(Beginning of DATASET EXTRACT)
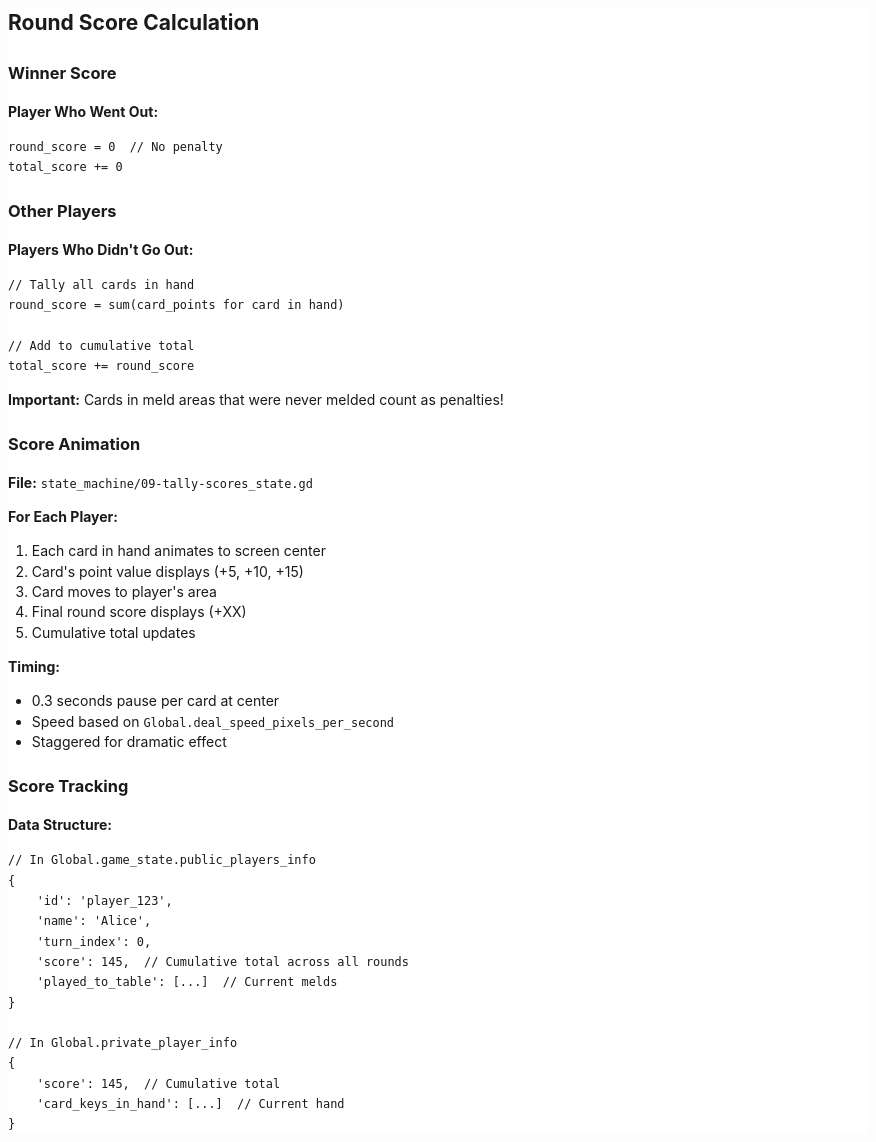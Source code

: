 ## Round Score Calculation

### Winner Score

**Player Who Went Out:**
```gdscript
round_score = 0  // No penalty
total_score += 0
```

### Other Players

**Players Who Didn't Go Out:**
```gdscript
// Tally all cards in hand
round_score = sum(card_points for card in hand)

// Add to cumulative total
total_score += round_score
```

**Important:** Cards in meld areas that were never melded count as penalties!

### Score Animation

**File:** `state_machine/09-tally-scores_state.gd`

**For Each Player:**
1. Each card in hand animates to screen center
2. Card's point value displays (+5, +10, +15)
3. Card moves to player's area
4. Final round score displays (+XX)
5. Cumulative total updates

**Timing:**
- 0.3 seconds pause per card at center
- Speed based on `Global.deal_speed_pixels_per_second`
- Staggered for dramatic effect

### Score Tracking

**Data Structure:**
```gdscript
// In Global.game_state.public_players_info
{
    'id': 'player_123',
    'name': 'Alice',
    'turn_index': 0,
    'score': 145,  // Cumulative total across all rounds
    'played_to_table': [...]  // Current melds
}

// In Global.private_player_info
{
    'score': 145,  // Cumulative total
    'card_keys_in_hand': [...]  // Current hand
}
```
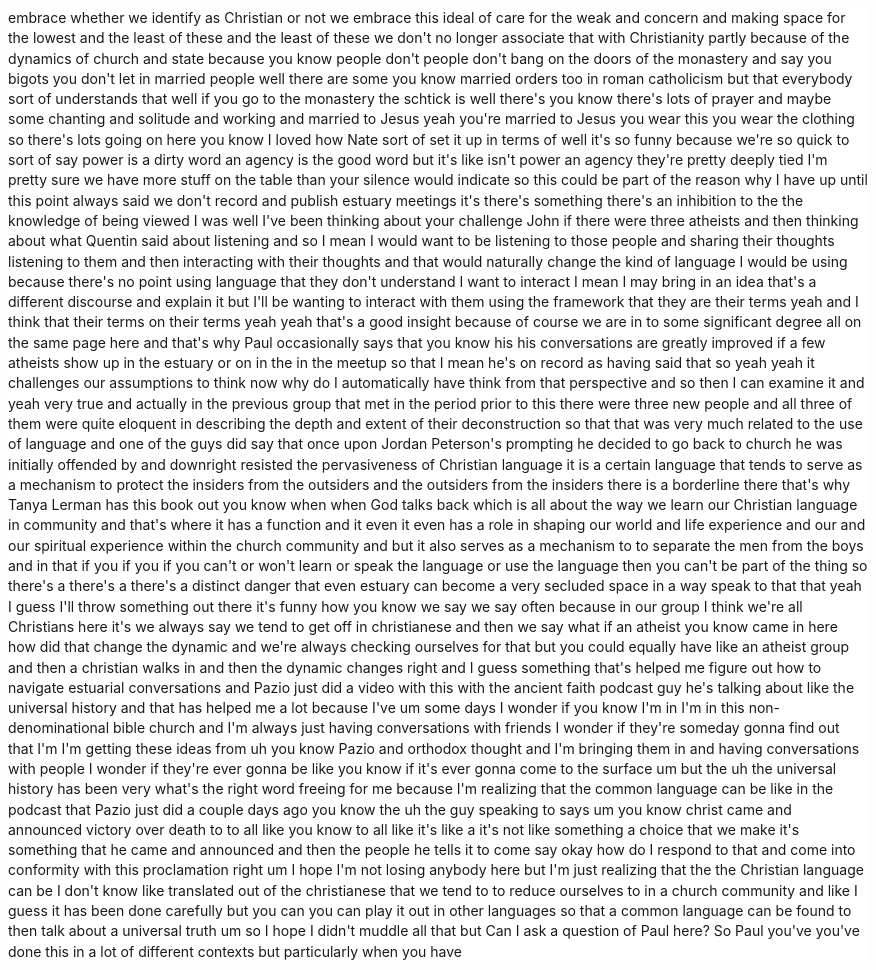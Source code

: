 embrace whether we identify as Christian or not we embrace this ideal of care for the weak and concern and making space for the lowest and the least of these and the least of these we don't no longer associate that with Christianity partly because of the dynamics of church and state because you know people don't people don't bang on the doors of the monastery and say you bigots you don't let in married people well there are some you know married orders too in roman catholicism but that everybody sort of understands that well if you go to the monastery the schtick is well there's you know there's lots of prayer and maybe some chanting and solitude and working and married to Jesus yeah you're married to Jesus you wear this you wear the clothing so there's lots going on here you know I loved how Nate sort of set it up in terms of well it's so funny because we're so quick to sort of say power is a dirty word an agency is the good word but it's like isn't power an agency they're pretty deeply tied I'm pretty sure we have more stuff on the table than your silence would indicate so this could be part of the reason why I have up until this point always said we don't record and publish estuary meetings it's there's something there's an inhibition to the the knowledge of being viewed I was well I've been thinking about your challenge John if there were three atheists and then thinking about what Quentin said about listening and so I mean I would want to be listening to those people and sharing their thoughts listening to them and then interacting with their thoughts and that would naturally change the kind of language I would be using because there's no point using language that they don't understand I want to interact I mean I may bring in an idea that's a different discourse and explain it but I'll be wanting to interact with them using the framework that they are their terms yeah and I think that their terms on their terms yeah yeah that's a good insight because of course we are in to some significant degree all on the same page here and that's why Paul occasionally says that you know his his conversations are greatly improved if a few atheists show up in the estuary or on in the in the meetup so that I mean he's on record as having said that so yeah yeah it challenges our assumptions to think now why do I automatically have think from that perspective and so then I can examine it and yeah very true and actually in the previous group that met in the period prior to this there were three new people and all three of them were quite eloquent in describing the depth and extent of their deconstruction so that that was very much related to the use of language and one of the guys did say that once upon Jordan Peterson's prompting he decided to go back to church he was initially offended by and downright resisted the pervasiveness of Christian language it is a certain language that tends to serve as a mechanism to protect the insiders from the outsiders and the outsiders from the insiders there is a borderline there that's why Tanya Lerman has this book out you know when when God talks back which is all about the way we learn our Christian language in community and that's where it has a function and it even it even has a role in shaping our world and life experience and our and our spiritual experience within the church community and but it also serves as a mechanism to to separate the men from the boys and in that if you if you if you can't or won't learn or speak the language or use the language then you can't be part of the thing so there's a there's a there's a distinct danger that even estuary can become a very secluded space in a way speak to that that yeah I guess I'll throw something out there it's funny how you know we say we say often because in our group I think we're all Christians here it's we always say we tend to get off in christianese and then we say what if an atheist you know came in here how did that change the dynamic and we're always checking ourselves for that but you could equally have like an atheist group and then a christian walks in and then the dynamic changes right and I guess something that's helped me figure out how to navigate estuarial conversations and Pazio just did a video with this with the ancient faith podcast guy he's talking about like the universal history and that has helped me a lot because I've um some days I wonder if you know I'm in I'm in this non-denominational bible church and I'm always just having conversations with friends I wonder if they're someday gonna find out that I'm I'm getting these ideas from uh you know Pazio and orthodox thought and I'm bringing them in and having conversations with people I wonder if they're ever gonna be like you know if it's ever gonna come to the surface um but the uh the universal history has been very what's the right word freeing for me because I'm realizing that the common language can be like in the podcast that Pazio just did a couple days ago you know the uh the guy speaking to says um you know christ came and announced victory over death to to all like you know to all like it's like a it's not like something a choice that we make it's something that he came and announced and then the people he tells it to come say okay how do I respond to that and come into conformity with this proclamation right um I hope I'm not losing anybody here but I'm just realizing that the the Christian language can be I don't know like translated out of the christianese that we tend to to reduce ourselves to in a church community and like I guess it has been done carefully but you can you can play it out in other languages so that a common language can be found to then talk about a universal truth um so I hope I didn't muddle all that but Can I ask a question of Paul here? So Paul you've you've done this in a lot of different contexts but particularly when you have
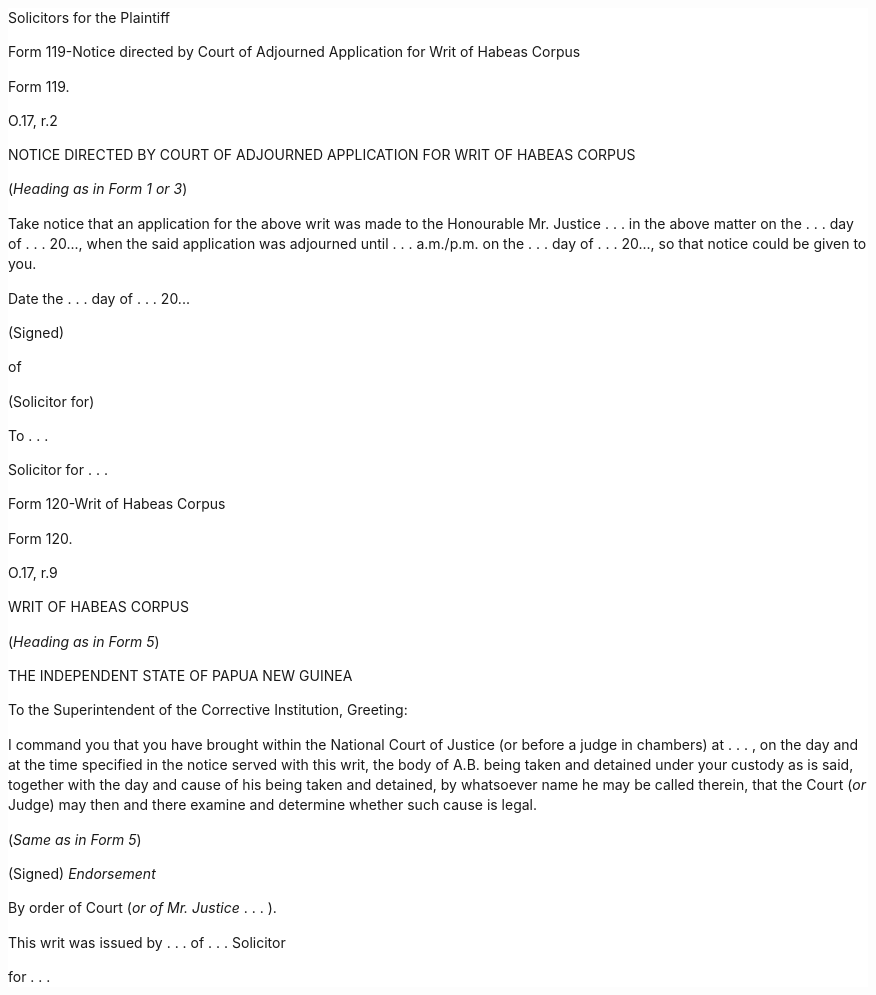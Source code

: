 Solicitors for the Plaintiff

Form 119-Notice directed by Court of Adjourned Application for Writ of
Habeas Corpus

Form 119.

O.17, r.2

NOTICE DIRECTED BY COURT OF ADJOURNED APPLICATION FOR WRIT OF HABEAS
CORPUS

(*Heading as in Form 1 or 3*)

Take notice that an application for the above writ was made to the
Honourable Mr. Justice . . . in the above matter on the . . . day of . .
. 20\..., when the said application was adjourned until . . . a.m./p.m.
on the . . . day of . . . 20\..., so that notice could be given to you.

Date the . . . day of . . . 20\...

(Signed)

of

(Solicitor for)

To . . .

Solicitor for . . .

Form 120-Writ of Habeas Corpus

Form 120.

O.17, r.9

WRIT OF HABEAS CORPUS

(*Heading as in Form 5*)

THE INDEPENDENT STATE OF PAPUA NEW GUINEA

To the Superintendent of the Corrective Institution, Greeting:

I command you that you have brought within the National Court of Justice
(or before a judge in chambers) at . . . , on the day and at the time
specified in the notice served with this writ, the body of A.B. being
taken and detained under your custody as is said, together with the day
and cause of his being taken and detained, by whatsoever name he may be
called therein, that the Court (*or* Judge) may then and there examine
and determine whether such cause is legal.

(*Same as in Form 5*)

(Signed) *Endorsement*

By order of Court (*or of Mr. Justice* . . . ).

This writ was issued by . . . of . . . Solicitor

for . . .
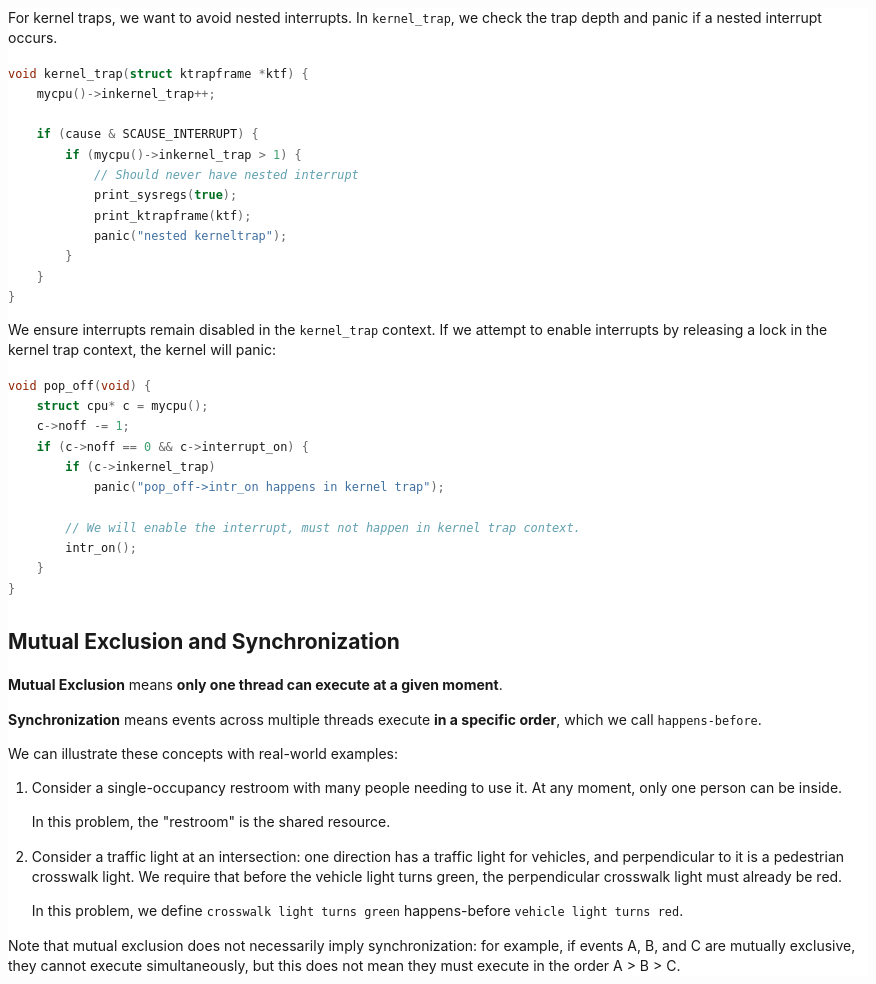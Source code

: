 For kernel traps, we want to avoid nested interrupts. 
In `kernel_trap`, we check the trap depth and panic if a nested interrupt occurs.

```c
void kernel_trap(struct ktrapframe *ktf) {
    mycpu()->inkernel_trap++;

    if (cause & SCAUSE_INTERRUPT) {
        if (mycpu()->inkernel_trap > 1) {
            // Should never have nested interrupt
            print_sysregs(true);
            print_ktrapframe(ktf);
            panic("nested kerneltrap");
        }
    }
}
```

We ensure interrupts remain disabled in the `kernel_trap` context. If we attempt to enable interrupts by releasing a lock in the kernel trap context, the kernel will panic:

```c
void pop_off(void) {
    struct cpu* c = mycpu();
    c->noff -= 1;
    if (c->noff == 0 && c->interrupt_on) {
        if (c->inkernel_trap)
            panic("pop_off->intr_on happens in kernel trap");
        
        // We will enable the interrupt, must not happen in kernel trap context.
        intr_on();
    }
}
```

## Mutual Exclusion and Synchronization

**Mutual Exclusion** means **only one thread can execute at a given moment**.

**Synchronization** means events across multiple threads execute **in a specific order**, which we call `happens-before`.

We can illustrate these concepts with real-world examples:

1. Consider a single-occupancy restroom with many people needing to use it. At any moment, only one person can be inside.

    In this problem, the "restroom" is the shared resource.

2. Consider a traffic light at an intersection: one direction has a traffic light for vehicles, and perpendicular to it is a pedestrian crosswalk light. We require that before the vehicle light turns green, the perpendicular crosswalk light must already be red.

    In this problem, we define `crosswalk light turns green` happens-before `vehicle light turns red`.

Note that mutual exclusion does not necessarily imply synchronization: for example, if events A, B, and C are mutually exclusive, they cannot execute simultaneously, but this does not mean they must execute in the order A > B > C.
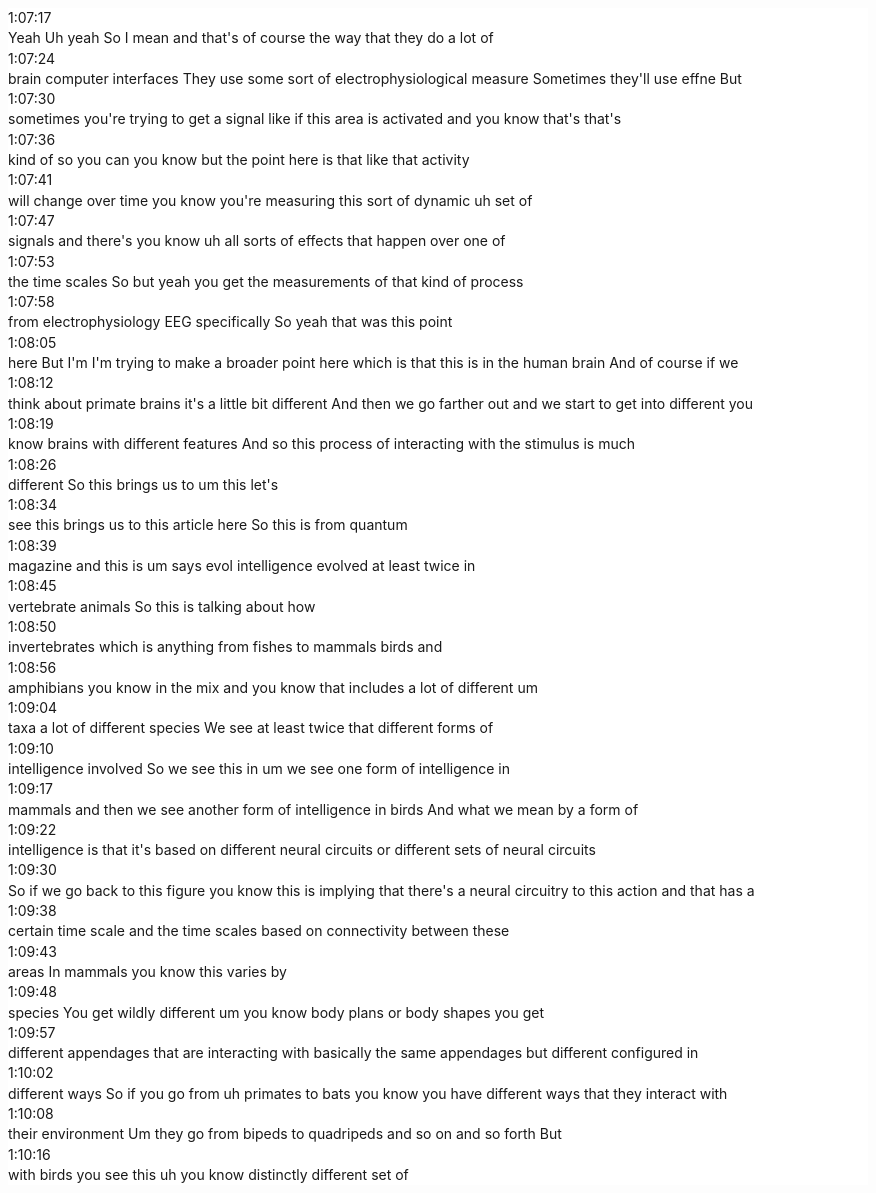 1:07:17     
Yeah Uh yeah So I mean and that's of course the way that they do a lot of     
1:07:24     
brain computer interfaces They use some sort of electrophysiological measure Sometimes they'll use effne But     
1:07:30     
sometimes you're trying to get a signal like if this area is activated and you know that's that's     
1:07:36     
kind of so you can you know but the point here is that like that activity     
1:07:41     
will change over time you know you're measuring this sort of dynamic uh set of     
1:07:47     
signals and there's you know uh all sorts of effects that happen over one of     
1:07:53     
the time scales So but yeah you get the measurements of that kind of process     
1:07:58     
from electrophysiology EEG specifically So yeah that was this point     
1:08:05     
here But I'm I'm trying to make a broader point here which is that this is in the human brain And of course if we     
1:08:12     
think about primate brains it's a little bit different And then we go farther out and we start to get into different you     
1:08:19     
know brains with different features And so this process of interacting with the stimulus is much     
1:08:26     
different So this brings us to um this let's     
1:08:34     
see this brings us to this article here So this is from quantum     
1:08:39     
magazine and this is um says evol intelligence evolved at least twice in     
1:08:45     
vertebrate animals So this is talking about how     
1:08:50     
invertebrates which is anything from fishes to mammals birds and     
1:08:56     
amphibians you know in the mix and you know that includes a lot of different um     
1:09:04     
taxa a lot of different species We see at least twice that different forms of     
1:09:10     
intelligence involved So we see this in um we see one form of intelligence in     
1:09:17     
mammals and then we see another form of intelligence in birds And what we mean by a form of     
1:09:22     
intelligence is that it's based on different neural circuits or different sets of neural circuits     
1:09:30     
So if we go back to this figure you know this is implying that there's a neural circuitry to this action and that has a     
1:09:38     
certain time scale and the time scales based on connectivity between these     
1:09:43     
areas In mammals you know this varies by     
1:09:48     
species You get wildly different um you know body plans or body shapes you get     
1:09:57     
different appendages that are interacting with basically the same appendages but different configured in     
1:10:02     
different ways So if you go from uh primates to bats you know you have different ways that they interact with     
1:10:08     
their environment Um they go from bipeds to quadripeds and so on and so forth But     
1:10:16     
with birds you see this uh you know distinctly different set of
(End of DATASET EXTRACT)
-- TASK GOAL --
Copy every line where the word "crosswalk" is present in the entries above.

-- YOUR SOLUTION --
2. Consider a traffic light at an intersection: one direction has a traffic light for vehicles, and perpendicular to it is a pedestrian crosswalk light. We require that before the vehicle light turns green, the perpendicular crosswalk light must already be red.
    In this problem, we define `crosswalk light turns green` happens-before `vehicle light turns red`.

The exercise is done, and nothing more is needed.